SOURCE MATERIAL Block Start

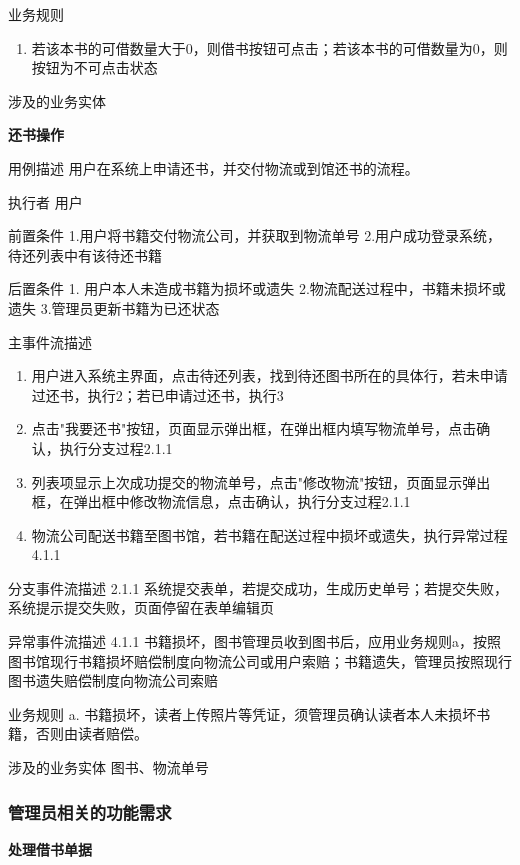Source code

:     业务规则      \begin{enumerate}[label=\alph*]
        \item  若该本书的可借数量大于0，则借书按钮可点击；若该本书的可借数量为0，则按钮为不可点击状态     
    \end{enumerate} 

    涉及的业务实体  ~ 

\textbf{还书操作}

    用例描述     用户在系统上申请还书，并交付物流或到馆还书的流程。

    执行者      用户

    前置条件     1.用户将书籍交付物流公司，并获取到物流单号    2.用户成功登录系统，待还列表中有该待还书籍

    后置条件     1. 用户本人未造成书籍为损坏或遗失     2.物流配送过程中，书籍未损坏或遗失  3.管理员更新书籍为已还状态

    主事件流描述   \begin{enumerate} 
            \item 用户进入系统主界面，点击待还列表，找到待还图书所在的具体行，若未申请过还书，执行2；若已申请过还书，执行3
            \item 点击"我要还书"按钮，页面显示弹出框，在弹出框内填写物流单号，点击确认，执行分支过程2.1.1
            \item 列表项显示上次成功提交的物流单号，点击"修改物流"按钮，页面显示弹出框，在弹出框中修改物流信息，点击确认，执行分支过程2.1.1
            \item 物流公司配送书籍至图书馆，若书籍在配送过程中损坏或遗失，执行异常过程4.1.1
        \end{enumerate}

    分支事件流描述  2.1.1 系统提交表单，若提交成功，生成历史单号；若提交失败，系统提示提交失败，页面停留在表单编辑页     
    
    异常事件流描述  4.1.1 书籍损坏，图书管理员收到图书后，应用业务规则a，按照图书馆现行书籍损坏赔偿制度向物流公司或用户索赔；书籍遗失，管理员按照现行图书遗失赔偿制度向物流公司索赔                                                                               
    
    业务规则      a. 书籍损坏，读者上传照片等凭证，须管理员确认读者本人未损坏书籍，否则由读者赔偿。  
    
    涉及的业务实体  图书、物流单号     
\subsubsection{管理员相关的功能需求}
\textbf{处理借书单据}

SOURCE MATERIAL Block End

- [WORK TO COMPLETE]: Set the records down again exactly as given, and leave the pictures out.

- [SOLUTION TO THIS EXERCISE]:
Source code

:     业务规则      \begin{enumerate}[label=\alph*]
        \item  若该本书的可借数量大于0，则借书按钮可点击；若该本书的可借数量为0，则按钮为不可点击状态     
    \end{enumerate} 

    涉及的业务实体  ~ 

\textbf{还书操作}

    用例描述     用户在系统上申请还书，并交付物流或到馆还书的流程。

    执行者      用户

    前置条件     1.用户将书籍交付物流公司，并获取到物流单号    2.用户成功登录系统，待还列表中有该待还书籍

    后置条件     1. 用户本人未造成书籍为损坏或遗失     2.物流配送过程中，书籍未损坏或遗失  3.管理员更新书籍为已还状态

    主事件流描述   \begin{enumerate} 
            \item 用户进入系统主界面，点击待还列表，找到待还图书所在的具体行，若未申请过还书，执行2；若已申请过还书，执行3
            \item 点击"我要还书"按钮，页面显示弹出框，在弹出框内填写物流单号，点击确认，执行分支过程2.1.1
            \item 列表项显示上次成功提交的物流单号，点击"修改物流"按钮，页面显示弹出框，在弹出框中修改物流信息，点击确认，执行分支过程2.1.1
            \item 物流公司配送书籍至图书馆，若书籍在配送过程中损坏或遗失，执行异常过程4.1.1
        \end{enumerate}

    分支事件流描述  2.1.1 系统提交表单，若提交成功，生成历史单号；若提交失败，系统提示提交失败，页面停留在表单编辑页     
    
    异常事件流描述  4.1.1 书籍损坏，图书管理员收到图书后，应用业务规则a，按照图书馆现行书籍损坏赔偿制度向物流公司或用户索赔；书籍遗失，管理员按照现行图书遗失赔偿制度向物流公司索赔                                                                               
    
    业务规则      a. 书籍损坏，读者上传照片等凭证，须管理员确认读者本人未损坏书籍，否则由读者赔偿。  
    
    涉及的业务实体  图书、物流单号     
\subsubsection{管理员相关的功能需求}
\textbf{处理借书单据}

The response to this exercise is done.